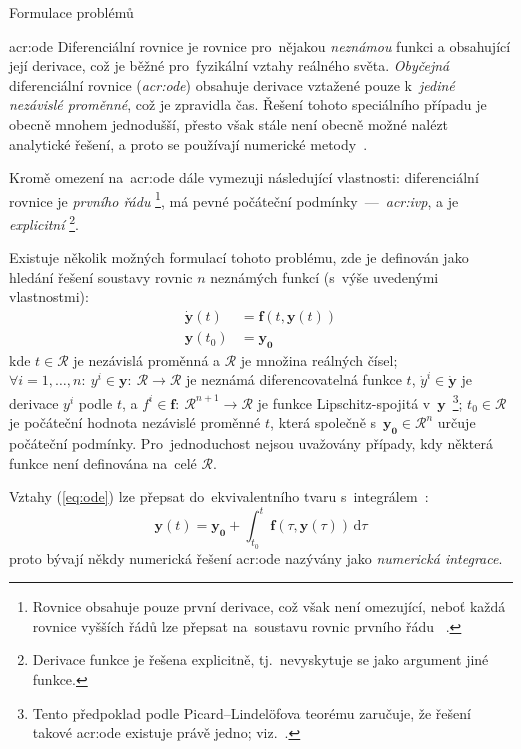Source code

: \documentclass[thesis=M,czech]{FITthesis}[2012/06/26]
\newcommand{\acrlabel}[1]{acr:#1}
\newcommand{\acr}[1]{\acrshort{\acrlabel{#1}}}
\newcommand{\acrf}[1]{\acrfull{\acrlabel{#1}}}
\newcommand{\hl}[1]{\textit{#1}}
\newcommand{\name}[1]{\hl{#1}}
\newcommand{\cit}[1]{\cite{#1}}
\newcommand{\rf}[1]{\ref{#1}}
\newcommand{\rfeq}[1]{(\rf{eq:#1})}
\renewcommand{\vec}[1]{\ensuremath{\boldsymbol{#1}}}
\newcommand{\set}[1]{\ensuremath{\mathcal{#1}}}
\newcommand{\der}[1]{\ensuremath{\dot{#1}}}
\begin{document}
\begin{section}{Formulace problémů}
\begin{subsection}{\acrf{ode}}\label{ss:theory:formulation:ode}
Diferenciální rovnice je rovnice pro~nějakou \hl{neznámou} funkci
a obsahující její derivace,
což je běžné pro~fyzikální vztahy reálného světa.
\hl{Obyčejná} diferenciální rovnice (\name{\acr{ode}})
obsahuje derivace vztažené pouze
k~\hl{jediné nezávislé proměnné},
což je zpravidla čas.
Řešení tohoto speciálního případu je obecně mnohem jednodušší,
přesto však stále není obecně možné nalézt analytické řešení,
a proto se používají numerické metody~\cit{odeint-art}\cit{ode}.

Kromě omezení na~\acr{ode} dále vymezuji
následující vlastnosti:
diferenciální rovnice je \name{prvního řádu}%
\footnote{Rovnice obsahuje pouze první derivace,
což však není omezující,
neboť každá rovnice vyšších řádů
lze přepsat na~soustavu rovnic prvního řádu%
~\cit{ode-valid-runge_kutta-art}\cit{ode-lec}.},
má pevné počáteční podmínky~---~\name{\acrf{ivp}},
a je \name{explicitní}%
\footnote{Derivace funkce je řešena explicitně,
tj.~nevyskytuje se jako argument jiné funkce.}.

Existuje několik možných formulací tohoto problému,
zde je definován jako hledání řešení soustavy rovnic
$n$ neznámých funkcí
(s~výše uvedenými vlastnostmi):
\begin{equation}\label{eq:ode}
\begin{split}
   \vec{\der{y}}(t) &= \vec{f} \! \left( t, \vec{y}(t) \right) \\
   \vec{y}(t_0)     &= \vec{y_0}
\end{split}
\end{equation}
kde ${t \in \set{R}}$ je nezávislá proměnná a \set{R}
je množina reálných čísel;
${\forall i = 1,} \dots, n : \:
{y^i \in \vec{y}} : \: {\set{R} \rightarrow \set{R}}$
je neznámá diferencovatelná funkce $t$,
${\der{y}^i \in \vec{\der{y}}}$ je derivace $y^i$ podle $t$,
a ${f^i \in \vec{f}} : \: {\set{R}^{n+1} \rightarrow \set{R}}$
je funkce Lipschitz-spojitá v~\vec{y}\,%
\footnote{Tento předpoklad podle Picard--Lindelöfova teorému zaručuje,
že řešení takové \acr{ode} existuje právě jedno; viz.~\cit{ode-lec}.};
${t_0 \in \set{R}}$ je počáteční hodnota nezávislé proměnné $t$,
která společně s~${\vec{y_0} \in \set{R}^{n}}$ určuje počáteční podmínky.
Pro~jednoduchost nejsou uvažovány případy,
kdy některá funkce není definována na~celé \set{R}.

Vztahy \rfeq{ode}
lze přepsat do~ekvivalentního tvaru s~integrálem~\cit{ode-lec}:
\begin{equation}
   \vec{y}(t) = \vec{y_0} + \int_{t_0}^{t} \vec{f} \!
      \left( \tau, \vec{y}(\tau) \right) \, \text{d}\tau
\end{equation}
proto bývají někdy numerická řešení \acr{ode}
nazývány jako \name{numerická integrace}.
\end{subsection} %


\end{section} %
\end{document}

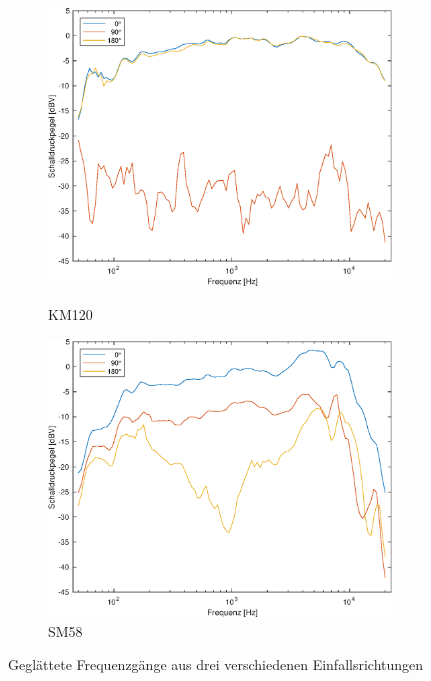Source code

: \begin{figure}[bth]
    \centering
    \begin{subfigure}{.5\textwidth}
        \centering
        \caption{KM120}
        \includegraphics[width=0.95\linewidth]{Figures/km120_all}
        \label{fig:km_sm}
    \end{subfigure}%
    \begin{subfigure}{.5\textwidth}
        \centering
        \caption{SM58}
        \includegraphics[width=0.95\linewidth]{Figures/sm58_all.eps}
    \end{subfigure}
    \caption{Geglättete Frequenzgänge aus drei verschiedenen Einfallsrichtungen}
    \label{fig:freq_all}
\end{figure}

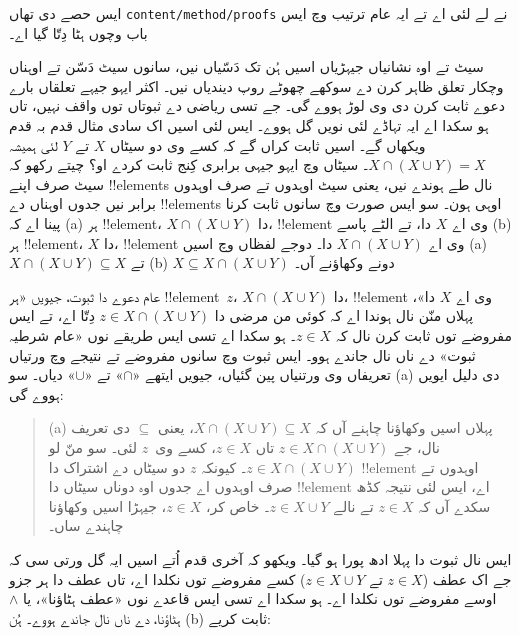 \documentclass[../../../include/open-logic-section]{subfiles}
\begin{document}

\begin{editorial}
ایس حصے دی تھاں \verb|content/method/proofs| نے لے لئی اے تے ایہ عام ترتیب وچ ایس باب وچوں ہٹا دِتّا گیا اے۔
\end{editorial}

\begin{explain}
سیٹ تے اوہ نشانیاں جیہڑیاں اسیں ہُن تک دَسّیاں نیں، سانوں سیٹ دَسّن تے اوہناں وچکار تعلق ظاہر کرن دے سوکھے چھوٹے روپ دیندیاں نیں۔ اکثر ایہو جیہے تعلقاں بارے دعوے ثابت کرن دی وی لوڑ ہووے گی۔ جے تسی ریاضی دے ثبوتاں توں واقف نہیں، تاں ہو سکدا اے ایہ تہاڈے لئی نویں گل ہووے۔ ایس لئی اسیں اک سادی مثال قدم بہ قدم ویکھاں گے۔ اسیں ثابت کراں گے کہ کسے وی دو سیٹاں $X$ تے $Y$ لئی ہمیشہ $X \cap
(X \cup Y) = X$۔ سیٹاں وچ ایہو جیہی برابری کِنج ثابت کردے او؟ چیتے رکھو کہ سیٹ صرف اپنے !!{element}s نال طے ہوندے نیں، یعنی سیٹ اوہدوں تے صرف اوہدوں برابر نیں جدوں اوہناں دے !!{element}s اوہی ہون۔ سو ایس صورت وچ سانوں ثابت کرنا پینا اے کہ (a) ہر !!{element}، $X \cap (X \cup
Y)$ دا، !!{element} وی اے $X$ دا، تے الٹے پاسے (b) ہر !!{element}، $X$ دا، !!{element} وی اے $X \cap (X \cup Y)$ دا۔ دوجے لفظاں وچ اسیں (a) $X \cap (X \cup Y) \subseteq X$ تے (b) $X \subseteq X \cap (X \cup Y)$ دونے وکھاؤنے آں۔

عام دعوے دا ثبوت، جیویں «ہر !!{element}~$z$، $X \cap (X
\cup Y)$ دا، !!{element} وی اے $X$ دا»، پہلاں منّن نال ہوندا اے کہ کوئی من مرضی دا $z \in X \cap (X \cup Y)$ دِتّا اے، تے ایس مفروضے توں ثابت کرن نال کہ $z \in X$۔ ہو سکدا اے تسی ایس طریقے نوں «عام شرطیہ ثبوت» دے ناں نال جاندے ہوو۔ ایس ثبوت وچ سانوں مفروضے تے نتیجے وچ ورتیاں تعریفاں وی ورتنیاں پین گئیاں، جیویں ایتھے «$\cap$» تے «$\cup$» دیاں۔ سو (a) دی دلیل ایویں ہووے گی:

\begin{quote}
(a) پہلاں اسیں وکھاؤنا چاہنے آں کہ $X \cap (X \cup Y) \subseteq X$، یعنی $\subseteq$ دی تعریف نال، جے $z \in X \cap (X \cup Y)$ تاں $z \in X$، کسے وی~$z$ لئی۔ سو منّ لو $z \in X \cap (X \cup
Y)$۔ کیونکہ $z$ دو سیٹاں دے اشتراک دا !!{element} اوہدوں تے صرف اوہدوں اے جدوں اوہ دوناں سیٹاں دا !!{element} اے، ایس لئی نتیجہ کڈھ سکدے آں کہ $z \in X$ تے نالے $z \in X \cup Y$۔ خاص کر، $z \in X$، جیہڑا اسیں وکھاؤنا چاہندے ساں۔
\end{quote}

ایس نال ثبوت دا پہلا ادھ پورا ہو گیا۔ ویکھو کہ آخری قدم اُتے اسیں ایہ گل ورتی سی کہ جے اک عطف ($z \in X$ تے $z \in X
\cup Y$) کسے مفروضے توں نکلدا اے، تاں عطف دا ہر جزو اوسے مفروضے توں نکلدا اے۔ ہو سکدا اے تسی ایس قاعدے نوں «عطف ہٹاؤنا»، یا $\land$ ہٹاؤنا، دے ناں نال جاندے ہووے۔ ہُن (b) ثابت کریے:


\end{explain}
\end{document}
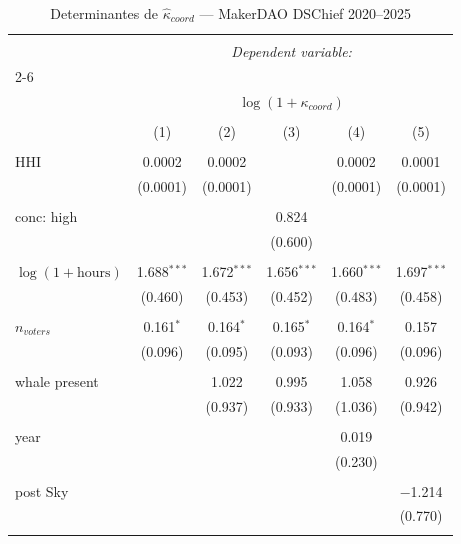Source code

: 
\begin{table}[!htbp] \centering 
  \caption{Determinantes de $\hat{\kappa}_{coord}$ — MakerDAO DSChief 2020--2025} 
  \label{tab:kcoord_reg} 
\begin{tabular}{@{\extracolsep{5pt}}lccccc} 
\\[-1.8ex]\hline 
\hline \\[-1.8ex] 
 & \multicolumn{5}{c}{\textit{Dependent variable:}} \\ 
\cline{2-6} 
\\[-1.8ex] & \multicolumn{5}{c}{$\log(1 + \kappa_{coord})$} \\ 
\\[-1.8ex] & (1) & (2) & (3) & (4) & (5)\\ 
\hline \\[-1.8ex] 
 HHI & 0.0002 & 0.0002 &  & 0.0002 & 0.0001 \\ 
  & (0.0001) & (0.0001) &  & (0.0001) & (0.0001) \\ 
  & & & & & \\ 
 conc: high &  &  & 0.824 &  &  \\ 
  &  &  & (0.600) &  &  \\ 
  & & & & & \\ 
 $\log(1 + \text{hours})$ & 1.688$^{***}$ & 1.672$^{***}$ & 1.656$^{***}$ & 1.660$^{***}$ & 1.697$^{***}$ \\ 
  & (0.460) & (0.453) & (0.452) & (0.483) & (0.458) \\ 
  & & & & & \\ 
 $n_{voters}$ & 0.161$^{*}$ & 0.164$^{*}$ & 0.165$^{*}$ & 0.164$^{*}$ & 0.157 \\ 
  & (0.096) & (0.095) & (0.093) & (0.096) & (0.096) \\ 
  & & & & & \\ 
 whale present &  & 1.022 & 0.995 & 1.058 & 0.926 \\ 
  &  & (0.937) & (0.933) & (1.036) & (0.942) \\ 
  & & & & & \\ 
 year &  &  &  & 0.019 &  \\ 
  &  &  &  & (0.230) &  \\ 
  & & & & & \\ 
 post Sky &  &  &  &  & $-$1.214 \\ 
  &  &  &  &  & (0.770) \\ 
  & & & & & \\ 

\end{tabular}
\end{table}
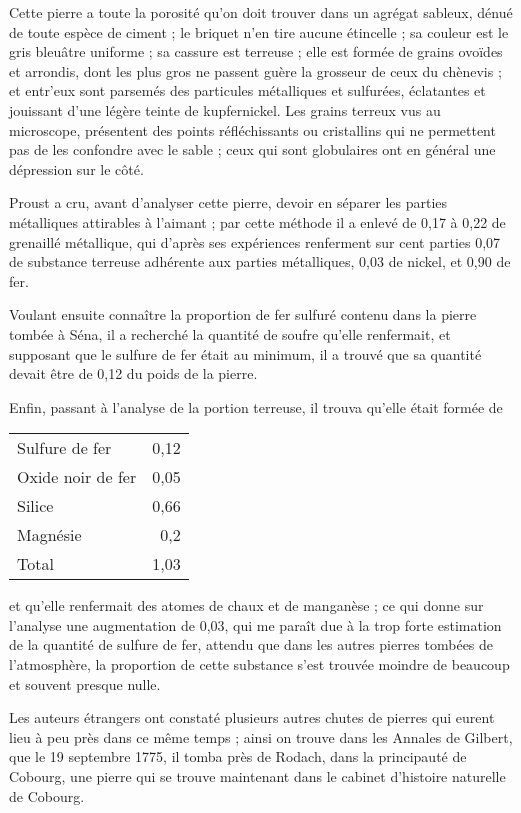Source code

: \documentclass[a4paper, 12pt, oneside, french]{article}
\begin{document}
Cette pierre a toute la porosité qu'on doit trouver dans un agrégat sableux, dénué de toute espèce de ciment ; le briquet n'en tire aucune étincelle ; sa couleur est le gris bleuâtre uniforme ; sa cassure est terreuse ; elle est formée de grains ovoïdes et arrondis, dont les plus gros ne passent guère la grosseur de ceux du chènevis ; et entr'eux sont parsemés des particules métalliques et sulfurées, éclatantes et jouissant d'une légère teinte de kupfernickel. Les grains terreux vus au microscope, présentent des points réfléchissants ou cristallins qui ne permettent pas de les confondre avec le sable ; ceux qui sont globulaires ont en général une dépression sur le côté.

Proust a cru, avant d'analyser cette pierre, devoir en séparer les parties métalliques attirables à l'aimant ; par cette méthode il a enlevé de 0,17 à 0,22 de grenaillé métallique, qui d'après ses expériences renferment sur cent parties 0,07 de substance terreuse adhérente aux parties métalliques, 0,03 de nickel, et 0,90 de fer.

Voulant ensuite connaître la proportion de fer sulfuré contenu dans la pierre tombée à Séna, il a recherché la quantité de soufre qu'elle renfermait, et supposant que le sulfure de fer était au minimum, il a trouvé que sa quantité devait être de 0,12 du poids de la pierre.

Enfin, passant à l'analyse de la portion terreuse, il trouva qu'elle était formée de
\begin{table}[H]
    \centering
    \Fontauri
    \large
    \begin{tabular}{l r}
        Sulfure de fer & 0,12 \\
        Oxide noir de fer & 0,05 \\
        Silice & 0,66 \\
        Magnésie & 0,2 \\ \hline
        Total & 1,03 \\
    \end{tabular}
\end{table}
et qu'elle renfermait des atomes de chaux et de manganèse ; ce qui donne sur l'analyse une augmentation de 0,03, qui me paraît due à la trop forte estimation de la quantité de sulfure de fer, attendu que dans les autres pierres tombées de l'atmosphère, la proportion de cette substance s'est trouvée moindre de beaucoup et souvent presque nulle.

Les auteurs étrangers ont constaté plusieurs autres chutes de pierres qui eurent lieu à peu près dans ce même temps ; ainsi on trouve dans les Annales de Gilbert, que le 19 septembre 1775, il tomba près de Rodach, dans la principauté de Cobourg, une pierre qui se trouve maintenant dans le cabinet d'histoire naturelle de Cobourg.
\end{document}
*-*-*
- [Instructions to follow]
Take every line above that includes the string "acrlabel" and return it.

- [Solution for this problem]
\newcommand{\acrlabel}[1]{acr:#1}
\newcommand{\acr}[1]{\acrshort{\acrlabel{#1}}}
\newcommand{\acrf}[1]{\acrfull{\acrlabel{#1}}}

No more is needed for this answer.